Within the entries below, the lines from the one with "where $a, b, \alpha$" through the one with "where $A$ and" are to be set down exactly, both ends kept.

(Source data)
○ ○ ○

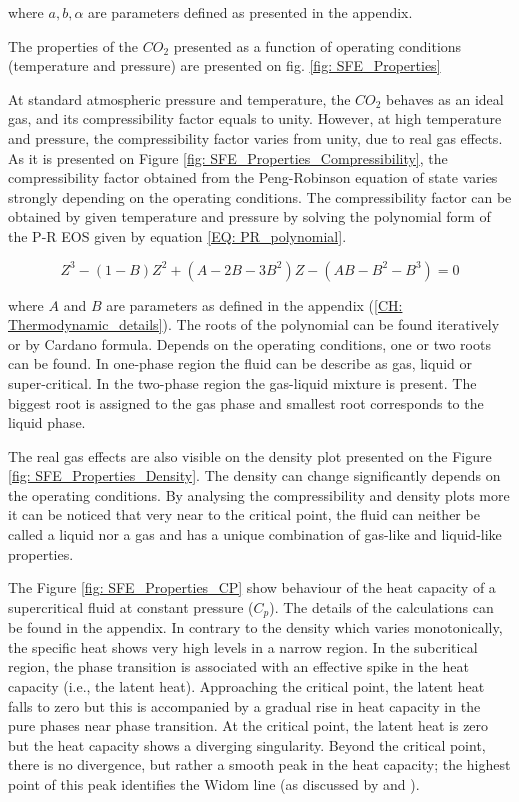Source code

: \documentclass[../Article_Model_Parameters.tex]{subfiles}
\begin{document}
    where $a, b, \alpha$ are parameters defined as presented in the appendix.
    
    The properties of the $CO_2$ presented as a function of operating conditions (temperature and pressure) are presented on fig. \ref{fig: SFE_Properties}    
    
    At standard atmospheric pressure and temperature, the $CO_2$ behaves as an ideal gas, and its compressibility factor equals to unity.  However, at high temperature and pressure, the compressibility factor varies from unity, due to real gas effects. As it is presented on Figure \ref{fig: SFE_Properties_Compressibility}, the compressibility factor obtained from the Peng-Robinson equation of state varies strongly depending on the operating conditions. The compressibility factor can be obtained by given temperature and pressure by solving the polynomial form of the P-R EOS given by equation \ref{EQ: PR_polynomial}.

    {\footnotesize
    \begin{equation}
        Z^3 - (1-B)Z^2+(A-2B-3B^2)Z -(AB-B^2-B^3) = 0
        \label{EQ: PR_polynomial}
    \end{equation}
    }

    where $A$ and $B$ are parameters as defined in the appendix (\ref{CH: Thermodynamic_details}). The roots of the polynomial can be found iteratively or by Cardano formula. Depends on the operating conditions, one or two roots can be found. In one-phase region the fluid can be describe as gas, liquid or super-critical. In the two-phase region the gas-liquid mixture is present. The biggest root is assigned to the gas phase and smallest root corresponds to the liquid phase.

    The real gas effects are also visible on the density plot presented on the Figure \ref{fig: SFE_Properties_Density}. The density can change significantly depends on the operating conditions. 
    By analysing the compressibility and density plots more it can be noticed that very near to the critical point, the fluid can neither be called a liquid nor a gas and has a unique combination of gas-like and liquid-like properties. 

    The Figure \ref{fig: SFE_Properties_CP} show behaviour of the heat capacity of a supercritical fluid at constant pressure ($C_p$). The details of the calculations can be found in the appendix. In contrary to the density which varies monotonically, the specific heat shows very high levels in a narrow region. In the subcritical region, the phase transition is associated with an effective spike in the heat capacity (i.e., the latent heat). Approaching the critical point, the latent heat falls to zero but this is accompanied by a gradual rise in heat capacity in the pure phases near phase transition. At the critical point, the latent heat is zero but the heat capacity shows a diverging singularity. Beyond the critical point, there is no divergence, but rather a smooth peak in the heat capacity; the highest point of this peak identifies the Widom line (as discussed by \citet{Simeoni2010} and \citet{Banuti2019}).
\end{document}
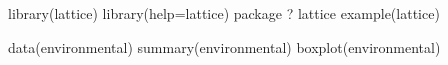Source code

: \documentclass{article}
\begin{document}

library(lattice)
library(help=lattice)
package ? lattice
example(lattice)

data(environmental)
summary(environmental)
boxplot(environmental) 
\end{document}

○ ○ ○

# TASK RESULT
    where $a, b, \alpha$ are parameters defined as presented in the appendix.
    
    The properties of the $CO_2$ presented as a function of operating conditions (temperature and pressure) are presented on fig. \ref{fig: SFE_Properties}    
    
    At standard atmospheric pressure and temperature, the $CO_2$ behaves as an ideal gas, and its compressibility factor equals to unity.  However, at high temperature and pressure, the compressibility factor varies from unity, due to real gas effects. As it is presented on Figure \ref{fig: SFE_Properties_Compressibility}, the compressibility factor obtained from the Peng-Robinson equation of state varies strongly depending on the operating conditions. The compressibility factor can be obtained by given temperature and pressure by solving the polynomial form of the P-R EOS given by equation \ref{EQ: PR_polynomial}.

    {\footnotesize
    \begin{equation}
        Z^3 - (1-B)Z^2+(A-2B-3B^2)Z -(AB-B^2-B^3) = 0
        \label{EQ: PR_polynomial}
    \end{equation}
    }

    where $A$ and $B$ are parameters as defined in the appendix (\ref{CH: Thermodynamic_details}). The roots of the polynomial can be found iteratively or by Cardano formula. Depends on the operating conditions, one or two roots can be found. In one-phase region the fluid can be describe as gas, liquid or super-critical. In the two-phase region the gas-liquid mixture is present. The biggest root is assigned to the gas phase and smallest root corresponds to the liquid phase.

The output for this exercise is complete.